I think you mean "revert"?
That can be done, but maybe it can be fixed instead?
On Tue, Jul 11, 2023 at 08:37:51PM +0200, Wysocki, Rafael J wrote:
> > Rafael, can we please just pull these patches and try again later?
>
> I think you mean "revert"?
Yes, revert. The whole premise with the unparsable changelog that
babbles about TLB invalidates without any performance data-so-ever
should've been a red-flag.
That whole TLB angle is nonsense. We have paravirt TLB invalidation for
this.
On Tue, Jul 11, 2023 at 11:39:53AM -0700, Arjan van de Ven wrote:
> On
> > I think you mean "revert"?
> >
> > That can be done, but maybe it can be fixed instead?
>
> this specific issue I will fix shortly (together with the RDMSR thing)

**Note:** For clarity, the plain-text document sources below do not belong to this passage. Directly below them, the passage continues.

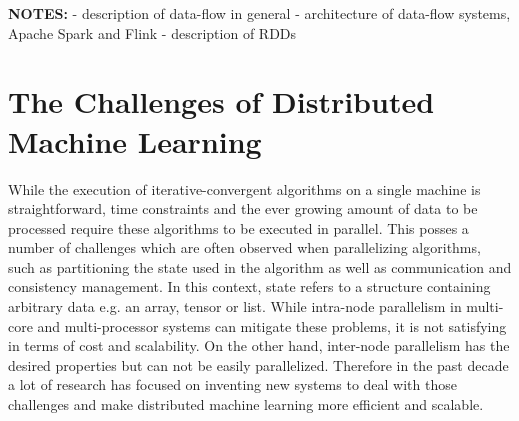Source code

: \textbf{NOTES:}
- description of data-flow in general
- architecture of data-flow systems, Apache Spark and Flink
- description of RDDs

\section{The Challenges of Distributed Machine Learning}
\label{s:distributed_ml}
While the execution of iterative-convergent algorithms on a single machine is straightforward, time constraints and the ever growing amount of data to be processed require these algorithms to be executed in parallel.
This posses a number of challenges which are often observed when parallelizing algorithms, such as partitioning the state used in the algorithm as well as communication and consistency management.
In this context, state refers to a structure containing arbitrary data e.g. an array, tensor or list.
While intra-node parallelism in multi-core and multi-processor systems can mitigate these problems, it is not satisfying in terms of cost and scalability.
On the other hand, inter-node parallelism has the desired properties but can not be easily parallelized.
Therefore in the past decade a lot of research has focused on inventing new systems to deal with those challenges and make distributed machine learning more efficient and scalable.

I still don't know why this needs to be in intel_idle.
On 7/14/2023 2:10 PM, Peter Zijlstra wrote:
> On Tue, Jul 11, 2023 at 08:37:51PM +0200, Wysocki, Rafael J wrote:
>
>>> Rafael, can we please just pull these patches and try again later?
>>
>> I think you mean "revert"?
>
> Yes, revert. The whole premise with the unparsable changelog that
> babbles about TLB invalidates without any performance data-so-ever
> should've been a red-flag.
>
> That whole TLB angle is nonsense. We have paravirt TLB invalidation for
> this.
for kvm and hyperv. not for vmware etc.
On Fri, Jul 14, 2023 at 02:45:21PM -0700, Arjan van de Ven wrote:
> for kvm and hyperv. not for vmware etc.

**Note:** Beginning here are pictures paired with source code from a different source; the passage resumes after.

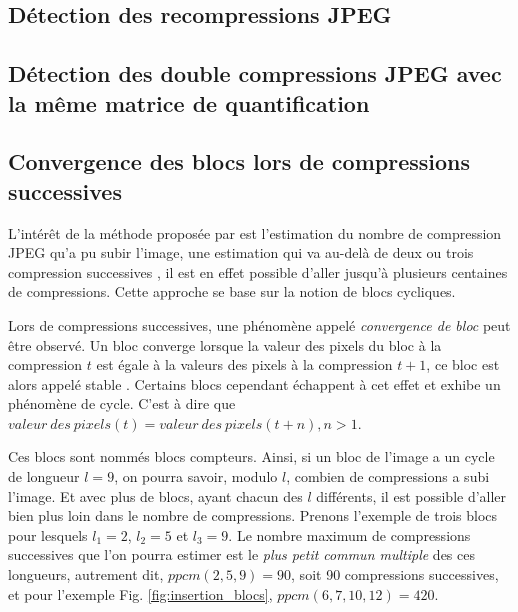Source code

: \documentclass[utf8]{stageM2R} %
\begin{document}
\subsection{Détection des recompressions JPEG}
\cite{feng2010jpeg}

\subsection{Détection des double compressions JPEG avec la même matrice de quantification}
\cite{huang2010detecting}


\subsection{Convergence des blocs lors de compressions successives}
L'intérêt de la méthode proposée par \citeauthor{CarneinSB2016TelltaleWatermarks} \cite{CarneinSB2016TelltaleWatermarks} est l'estimation du nombre de compression JPEG qu'a pu subir l'image, une estimation qui va au-delà de deux ou trois compression successives \cite{huang2010detecting}\cite{}, il est en effet possible d'aller jusqu'à plusieurs centaines de compressions. Cette approche se base sur la notion de blocs cycliques.

Lors de compressions successives, une phénomène appelé \textit{convergence de bloc} peut être observé. Un bloc converge lorsque la valeur des pixels du bloc à la compression $t$ est égale à la valeurs des pixels à la compression $t + 1$, ce bloc est alors appelé stable \cite{lai2013block}. Certains blocs cependant échappent à cet effet et exhibe un phénomène de cycle. C'est à dire que $valeur\ des\ pixels(t) = valeur\ des\ pixels(t + n), n > 1$.

Ces blocs sont nommés blocs compteurs. Ainsi, si un bloc de l'image a un cycle de longueur $l=9$, on pourra savoir, modulo $l$, combien de compressions a subi l'image. Et avec plus de blocs, ayant chacun des $l$ différents, il est possible d'aller bien plus loin dans le nombre de compressions. Prenons l'exemple de trois blocs pour lesquels $l_{1} = 2$, $l_{2} = 5$ et $l_{3} = 9$. Le nombre maximum de compressions successives que l'on pourra estimer est le \textit{plus petit commun multiple} des ces longueurs, autrement dit, $ppcm(2, 5, 9) = 90$, soit 90 compressions successives, et pour l'exemple Fig. \ref{fig:insertion_blocs}, $ppcm(6, 7, 10, 12) = 420$.
\end{document}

There's no etc. VMware is the only one not having it. Xen, KVM, HyperV
all have it.
Then the right solution is to have them implement it. And again, even IF
this was a sane thing to do, it would not be in intel_idle.
The other solution is to no use VMware.
On 7/14/2023 2:11 PM, Peter Zijlstra wrote:
> On Tue, Jul 11, 2023 at 11:39:53AM -0700, Arjan van de Ven wrote:
>> On
>>> I think you mean "revert"?
>>>
>>> That can be done, but maybe it can be fixed instead?
>>
>> this specific issue I will fix shortly (together with the RDMSR thing)
>
> I still don't know why this needs to be in intel_idle.
we can do a seperate idle driver; it'll still be x86 specific (since idle really is arch specific)...
and then the umwait parts of this will be Intel specific.. as well any future idle methods ..
and I'm not sure the AMD folks would even want it used .... at which point it ends up Intel
specific fully and we now have 2 Intel idle drivers.
I don't see how that makes sense.
On Fri, Jul 14, 2023 at 02:47:24PM -0700, Arjan van de Ven wrote:
> > I still don't know why this needs to be in intel_idle.
>
> we can do a seperate idle driver; it'll still be x86 specific (since
> idle really is arch specific)... and then the umwait parts of this
> will be Intel specific.. as well any future idle methods .. and I'm
> not sure the AMD folks would even want it used .... at which point it
> ends up Intel specific fully and we now have 2 Intel idle drivers. I
> don't see how that makes sense.
intel-idle is huge, the last thing it needs is yet another little driver
hidding inside it.
Creating a new simple and small x86-guest cpuidle driver seems, well,
simpler.
And the whole umwait / mwaitx thing really isn't that hard, this is all
indirect functions anyway. All that thing needs to do is amortize the
VMEXIT cost.
On Fri, Jul 14, 2023 at 02:45:21PM -0700, Arjan van de Ven wrote:
> On 7/14/2023 2:10 PM, Peter Zijlstra wrote:
> > On Tue, Jul 11, 2023 at 08:37:51PM +0200, Wysocki, Rafael J wrote:
> >
> > > > Rafael, can we please just pull these patches and try again later?
> > >
> > > I think you mean "revert"?
> >
> > Yes, revert. The whole premise with the unparsable changelog that
> > babbles about TLB invalidates without any performance data-so-ever
> > should've been a red-flag.
> >
> > That whole TLB angle is nonsense. We have paravirt TLB invalidation for
> > this.
>
> for kvm and hyperv. not for vmware etc.
And for everybody that does play ball, this will be a net negative by
causing extra TLB invalidations :/